Alertas y Postmortems

How to monitor the security of an application with alerts in AWS?

In system and application management, it is crucial to be proactive about security. The use of logs, metrics and alerts can be your best ally. Alerts, for example, are sent when unexpected system behavior occurs and can be received in a variety of ways: text messages, emails, applications such as Ops Genie and even in corporate Slack channels. These tools allow you to detect potential problems before they become critical, but more importantly, these alerts must be actionable.

What is a postmortem and why is it important?

A postmortem is a ceremony within organizations that is performed to analyze a critical event that occurred in the system. The essential thing is to identify the root cause of the problem in order to avoid a recurrence. The aim is not to point the finger of blame, but to learn from the situation and improve processes and codes.

In postmortems, a thorough review is conducted to understand what caused the security breach and what measures can be taken to prevent future occurrences. Solutions may include process changes, code reviews or even infrastructure modifications.

How do I create an alert in AWS CloudWatch?

CloudWatch is the tool in AWS for managing metrics and creating alerts. The following describes how to set up an alert to monitor requests to an API Gateway.

1. Access CloudWatch and Alarms:

   • Log into your AWS console and navigate to CloudWatch, then select the Alarms option.

2. Create a new alert:

   • Click "Create Alarm."
   • Select a predefined metric, for example, one related to the Gateway API.

3. Configure the alert:

   • Choose a metric, such as 'Count' representing the number of requests in a time interval.
   • Define a static threshold to trigger the alert, for example, when requests exceed 10,000 in five minutes.

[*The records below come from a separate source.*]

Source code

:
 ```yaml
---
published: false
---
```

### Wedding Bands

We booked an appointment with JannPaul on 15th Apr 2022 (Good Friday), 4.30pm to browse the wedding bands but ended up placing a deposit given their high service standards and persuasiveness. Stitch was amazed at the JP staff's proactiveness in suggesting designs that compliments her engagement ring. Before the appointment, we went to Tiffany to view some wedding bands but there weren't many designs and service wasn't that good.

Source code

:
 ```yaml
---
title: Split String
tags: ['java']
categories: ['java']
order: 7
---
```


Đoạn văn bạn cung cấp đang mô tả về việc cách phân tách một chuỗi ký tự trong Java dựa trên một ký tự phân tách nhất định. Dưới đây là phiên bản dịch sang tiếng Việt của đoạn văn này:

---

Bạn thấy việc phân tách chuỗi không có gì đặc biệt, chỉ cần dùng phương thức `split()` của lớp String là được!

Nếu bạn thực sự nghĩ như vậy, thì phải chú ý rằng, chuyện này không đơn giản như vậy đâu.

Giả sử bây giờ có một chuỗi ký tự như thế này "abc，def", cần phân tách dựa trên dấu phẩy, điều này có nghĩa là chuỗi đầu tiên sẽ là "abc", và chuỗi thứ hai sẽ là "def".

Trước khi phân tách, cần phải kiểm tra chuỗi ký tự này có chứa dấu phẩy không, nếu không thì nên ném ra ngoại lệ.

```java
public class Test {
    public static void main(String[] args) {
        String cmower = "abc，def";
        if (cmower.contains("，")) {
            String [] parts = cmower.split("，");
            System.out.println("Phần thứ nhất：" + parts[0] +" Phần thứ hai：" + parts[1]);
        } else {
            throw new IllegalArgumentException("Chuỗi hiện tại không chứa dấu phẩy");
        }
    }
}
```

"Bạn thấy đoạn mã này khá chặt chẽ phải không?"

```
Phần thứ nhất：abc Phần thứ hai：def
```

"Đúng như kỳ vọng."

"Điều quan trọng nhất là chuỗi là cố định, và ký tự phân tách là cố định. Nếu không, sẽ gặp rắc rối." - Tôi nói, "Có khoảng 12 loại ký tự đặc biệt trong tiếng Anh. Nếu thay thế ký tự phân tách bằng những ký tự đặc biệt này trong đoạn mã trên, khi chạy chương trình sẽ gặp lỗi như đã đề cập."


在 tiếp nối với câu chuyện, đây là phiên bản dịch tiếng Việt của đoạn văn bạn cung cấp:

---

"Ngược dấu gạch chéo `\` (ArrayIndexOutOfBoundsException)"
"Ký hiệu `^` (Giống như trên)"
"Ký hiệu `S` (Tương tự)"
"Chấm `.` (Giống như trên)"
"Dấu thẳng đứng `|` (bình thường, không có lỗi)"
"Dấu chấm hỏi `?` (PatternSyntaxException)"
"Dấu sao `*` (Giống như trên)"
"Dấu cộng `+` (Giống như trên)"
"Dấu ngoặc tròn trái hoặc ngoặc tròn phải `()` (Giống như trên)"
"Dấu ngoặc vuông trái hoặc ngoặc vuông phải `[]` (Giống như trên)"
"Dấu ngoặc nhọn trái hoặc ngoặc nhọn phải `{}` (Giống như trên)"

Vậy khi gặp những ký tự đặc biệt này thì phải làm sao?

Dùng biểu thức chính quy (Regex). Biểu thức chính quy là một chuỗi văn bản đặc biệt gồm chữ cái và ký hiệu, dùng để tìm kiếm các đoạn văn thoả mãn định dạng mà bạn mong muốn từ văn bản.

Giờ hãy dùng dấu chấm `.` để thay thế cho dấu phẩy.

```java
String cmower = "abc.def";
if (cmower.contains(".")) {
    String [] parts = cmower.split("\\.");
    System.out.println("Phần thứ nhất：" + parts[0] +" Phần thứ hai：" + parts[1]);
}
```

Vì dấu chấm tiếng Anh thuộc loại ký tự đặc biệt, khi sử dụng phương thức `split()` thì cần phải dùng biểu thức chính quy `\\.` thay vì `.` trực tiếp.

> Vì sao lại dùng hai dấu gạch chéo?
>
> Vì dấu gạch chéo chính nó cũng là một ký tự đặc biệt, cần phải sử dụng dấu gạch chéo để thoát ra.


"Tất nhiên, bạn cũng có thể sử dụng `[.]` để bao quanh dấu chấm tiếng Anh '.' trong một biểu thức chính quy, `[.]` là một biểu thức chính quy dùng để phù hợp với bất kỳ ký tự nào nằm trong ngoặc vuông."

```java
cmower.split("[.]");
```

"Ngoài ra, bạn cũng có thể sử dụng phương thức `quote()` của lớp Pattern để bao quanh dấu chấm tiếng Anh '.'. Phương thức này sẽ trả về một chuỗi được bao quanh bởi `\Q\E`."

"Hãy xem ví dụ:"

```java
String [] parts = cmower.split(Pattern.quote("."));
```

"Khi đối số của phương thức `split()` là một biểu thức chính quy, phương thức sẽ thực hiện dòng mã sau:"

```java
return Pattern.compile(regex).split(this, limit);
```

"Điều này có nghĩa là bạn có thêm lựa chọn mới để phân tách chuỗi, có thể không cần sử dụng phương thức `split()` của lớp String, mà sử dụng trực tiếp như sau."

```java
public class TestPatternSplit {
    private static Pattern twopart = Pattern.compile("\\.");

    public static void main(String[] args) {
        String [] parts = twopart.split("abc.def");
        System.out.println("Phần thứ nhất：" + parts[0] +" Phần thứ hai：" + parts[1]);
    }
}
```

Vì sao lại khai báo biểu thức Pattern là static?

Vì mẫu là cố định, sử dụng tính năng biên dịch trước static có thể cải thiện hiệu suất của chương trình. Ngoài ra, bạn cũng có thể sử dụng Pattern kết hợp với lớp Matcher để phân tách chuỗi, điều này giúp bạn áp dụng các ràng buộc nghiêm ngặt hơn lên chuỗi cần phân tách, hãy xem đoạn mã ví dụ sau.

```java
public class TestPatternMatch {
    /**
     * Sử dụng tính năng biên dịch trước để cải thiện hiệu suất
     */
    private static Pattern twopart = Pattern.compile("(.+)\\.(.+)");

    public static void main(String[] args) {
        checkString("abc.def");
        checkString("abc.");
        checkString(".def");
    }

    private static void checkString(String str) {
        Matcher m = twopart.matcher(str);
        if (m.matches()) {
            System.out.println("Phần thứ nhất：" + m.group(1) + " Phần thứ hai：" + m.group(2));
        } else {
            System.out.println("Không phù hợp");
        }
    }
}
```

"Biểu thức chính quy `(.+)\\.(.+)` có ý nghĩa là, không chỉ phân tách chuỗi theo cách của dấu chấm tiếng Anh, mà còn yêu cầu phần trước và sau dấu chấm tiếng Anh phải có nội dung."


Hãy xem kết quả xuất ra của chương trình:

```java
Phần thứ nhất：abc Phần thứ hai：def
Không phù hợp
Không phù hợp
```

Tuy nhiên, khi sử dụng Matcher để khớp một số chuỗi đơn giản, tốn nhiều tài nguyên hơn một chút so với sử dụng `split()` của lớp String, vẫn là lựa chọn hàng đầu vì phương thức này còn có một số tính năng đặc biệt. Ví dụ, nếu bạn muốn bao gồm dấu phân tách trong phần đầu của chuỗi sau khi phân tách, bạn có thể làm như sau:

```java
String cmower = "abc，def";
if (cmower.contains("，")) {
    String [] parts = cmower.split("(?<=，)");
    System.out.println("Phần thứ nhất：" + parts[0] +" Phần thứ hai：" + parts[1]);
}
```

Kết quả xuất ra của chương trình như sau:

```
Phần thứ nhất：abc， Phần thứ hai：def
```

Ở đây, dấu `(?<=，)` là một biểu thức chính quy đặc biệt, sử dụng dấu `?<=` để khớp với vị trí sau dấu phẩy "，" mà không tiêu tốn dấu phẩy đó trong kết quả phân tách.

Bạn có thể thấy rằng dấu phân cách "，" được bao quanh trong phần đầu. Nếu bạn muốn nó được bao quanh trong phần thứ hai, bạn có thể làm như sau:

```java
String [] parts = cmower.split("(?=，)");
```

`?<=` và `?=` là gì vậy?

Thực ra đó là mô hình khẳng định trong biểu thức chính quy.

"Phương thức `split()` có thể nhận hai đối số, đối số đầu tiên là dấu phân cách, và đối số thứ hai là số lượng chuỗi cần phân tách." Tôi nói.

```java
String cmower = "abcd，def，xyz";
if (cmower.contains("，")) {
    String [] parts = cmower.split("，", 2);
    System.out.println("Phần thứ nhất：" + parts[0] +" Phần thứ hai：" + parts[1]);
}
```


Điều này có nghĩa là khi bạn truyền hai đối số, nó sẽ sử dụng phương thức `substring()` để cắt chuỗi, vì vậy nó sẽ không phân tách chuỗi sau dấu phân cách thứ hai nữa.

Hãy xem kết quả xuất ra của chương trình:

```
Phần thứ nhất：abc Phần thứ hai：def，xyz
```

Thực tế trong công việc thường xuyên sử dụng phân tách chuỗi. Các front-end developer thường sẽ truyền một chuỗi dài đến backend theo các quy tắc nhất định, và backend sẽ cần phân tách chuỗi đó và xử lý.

4. Set actions for the alert:

   • Create a new SNS (Simple Notification Service) topic to send email notifications.
   • Define the recipient email to be aware of the alerts.

5. Assign a name and description to the alert:

   • Name it descriptively, such as "max API gateway count" and provide a brief description of its purpose.

6. Confirm SNS subscription:

   • Check in your email to confirm subscription to this notification channel.

How to validate the functioning of an alert?

To confirm that our alert is working correctly, we can simulate its activation using the CloudWatch API.

• CloudShell access: We use the integrated AWS console to execute commands.
• Run a simulation command:

  aws cloudwatch set-alarm-state --alarm-name "maxAPIGateWaitHits" --state-value ALARM --state-reason "Testing"

• Refresh and check alert status: Subsequently, we verify that the alert has changed to "in alarm" in CloudWatch.

This way, in addition to receiving the confirmation in your email, you can be sure that the configuration and notification of your alert is operational and ready to act in case of deviations in the monitoring of your system.

The creation and validation of alerts in AWS CloudWatch is essential not only for the operability of the systems, but also to continuously improve the reaction to incidents. Continue to explore other applications and services to enhance the monitoring and management of your systems.